Since the army took power from Mohamed Morsi in 2013 with popular support, Egyptian President Abdel Fatah al-Sissi says he’s been fighting to keep the forces of anarchy at bay. On the eve of a large investment conference this weekend, he invited The Washington Post’s Lally Weymouth to the massive white presidential palace for a conversation about Egypt’s problematic relationship with Washington, how to defeat the Islamic State, and his fears and hopes for his country. Edited excerpts follow.
Sissi: Do you remember the last time we met [in August 2013], what I said?
Yes, you said you felt the U.S. had turned its back on Egypt. What is your opinion today?
I believe we have a miscommunication. It seems we can’t convey our voice in as clear a fashion as it should be. However, the dangers surrounding this region are clear, and I believe the United States is following closely how terrorism is threatening [it].
What do you think the U.S. should do?
Support Egypt, support the popular will of the Egyptians.
Do you mean the U.S. should stand by you?
Sissi reflects the popular will of Egyptians.
In 2013, President Obama withheld F-16s and other arms until Egypt moves toward a “sustainable, inclusive and nonviolent transition to democracy.” Your reaction?
I just want to ask, who is resorting to violence here in Egypt? Those who did not want to participate constructively in the path to democracy in the wake of the 30th June [when the Sissi-led army ousted Morsi].
[Nods.] They chose confrontation with the state. Have you seen the state of Egypt taking actions against anyone in Sinai except those who carry arms, threaten and kill members of the military and police and even innocent civilians? We are facing violence inside Sinai and on our western border with Libya and even within parts of [this] country. There is no security in Libya to prevent the flow of weapons and foreign fighters who come into Egypt and threaten our national security. Who is bombing electric grids, putting explosives at the bus and train stations? Who is killing civilians in the streets?
What is the answer?
Do you mean extremists like the Muslim Brotherhood?

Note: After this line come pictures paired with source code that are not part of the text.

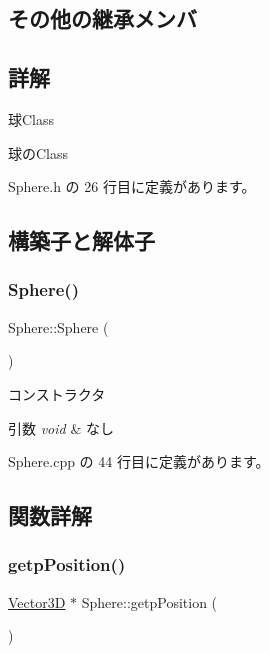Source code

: \subsection*{その他の継承メンバ}


\subsection{詳解}
球\+Class 

球の\+Class 

 Sphere.\+h の 26 行目に定義があります。



\subsection{構築子と解体子}
\mbox{\label{class_sphere_a890a63ff583cb88e7ec4e840b4ef5eb9}} 
\subsubsection{\texorpdfstring{Sphere()}{Sphere()}}
{\footnotesize\ttfamily Sphere\+::\+Sphere (\begin{DoxyParamCaption}{ }\end{DoxyParamCaption})}



コンストラクタ 


\begin{DoxyParams}{引数}
{\em void} & なし \\
\hline
\end{DoxyParams}


 Sphere.\+cpp の 44 行目に定義があります。



\subsection{関数詳解}
\mbox{\label{class_sphere_ad1885bd0628ecd509ea2a61918875bd1}} 
\subsubsection{\texorpdfstring{getp\+Position()}{getpPosition()}}
{\footnotesize\ttfamily \mbox{\hyperlink{class_vector3_d}{Vector3D}} $\ast$ Sphere\+::getp\+Position (\begin{DoxyParamCaption}{ }\end{DoxyParamCaption})}



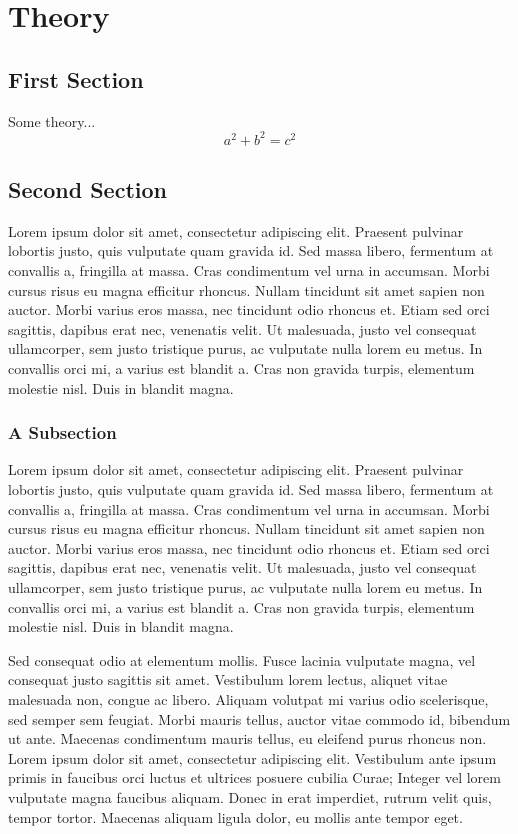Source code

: \chapter{Theory}

\section{First Section}
Some theory... 
\begin{equation}
	a^2 + b^2 = c^2
\end{equation}

\section{Second Section}
Lorem ipsum dolor sit amet, consectetur adipiscing elit. Praesent pulvinar 
lobortis justo, quis vulputate quam gravida id. Sed massa libero, fermentum at 
convallis a, fringilla at massa. Cras condimentum vel urna in accumsan. Morbi 
cursus risus eu magna efficitur rhoncus. Nullam tincidunt sit amet sapien non 
auctor. Morbi varius eros massa, nec tincidunt odio rhoncus et. Etiam sed orci 
sagittis, dapibus erat nec, venenatis velit. Ut malesuada, justo vel consequat 
ullamcorper, sem justo tristique purus, ac vulputate nulla lorem eu metus. In 
convallis orci mi, a varius est blandit a. Cras non gravida turpis, elementum 
molestie nisl. Duis in blandit magna.

\subsection{A Subsection}
Lorem ipsum dolor sit amet, consectetur adipiscing elit. Praesent pulvinar 
lobortis justo, quis vulputate quam gravida id. Sed massa libero, fermentum at 
convallis a, fringilla at massa. Cras condimentum vel urna in accumsan. Morbi 
cursus risus eu magna efficitur rhoncus. Nullam tincidunt sit amet sapien non 
auctor. Morbi varius eros massa, nec tincidunt odio rhoncus et. Etiam sed orci 
sagittis, dapibus erat nec, venenatis velit. Ut malesuada, justo vel consequat 
ullamcorper, sem justo tristique purus, ac vulputate nulla lorem eu metus. In 
convallis orci mi, a varius est blandit a. Cras non gravida turpis, elementum 
molestie nisl. Duis in blandit magna.

Sed consequat odio at elementum mollis. Fusce lacinia vulputate magna, vel 
consequat justo sagittis sit amet. Vestibulum lorem lectus, aliquet vitae 
malesuada non, congue ac libero. Aliquam volutpat mi varius odio scelerisque, 
sed semper sem feugiat. Morbi mauris tellus, auctor vitae commodo id, bibendum 
ut ante. Maecenas condimentum mauris tellus, eu eleifend purus rhoncus non. 
Lorem ipsum dolor sit amet, consectetur adipiscing elit. Vestibulum ante ipsum 
primis in faucibus orci luctus et ultrices posuere cubilia Curae; Integer vel 
lorem vulputate magna faucibus aliquam. Donec in erat imperdiet, rutrum velit 
quis, tempor tortor. Maecenas aliquam ligula dolor, eu mollis ante tempor eget.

The Muslim Brotherhood is the parent organization of extreme ideology. They are the godfather of all terrorist organizations. They spread it all over the world.
Are they the godfather of ISIS?
All extremists derive from one pool. This extreme mind-set is nurtured by religious rhetoric that needs to be reformed.
You made a speech on that subject on Jan. 1.
It was the truth. Religious rhetoric is a problem. It has certain ideas that just promote confused thoughts about religion when adopted by people. People resort to violence when they adopt these wrong religious ideas.
Would changing the religious rhetoric help prevent people from becoming extremists?
It is part of it, but there are other parts, such as eradicating poverty, ignorance, illiteracy, promoting cultural awareness and ensuring a quality education.
Are you buying arms from Russia?
About 50 percent of the existing military equipment in the Egyptian armed forces is already Russian equipment. We need the U.S. to clearly understand that there is a strategic vacuum in this region. There are countries that are suffering from disintegration and security collapse. . . . How can I protect my country?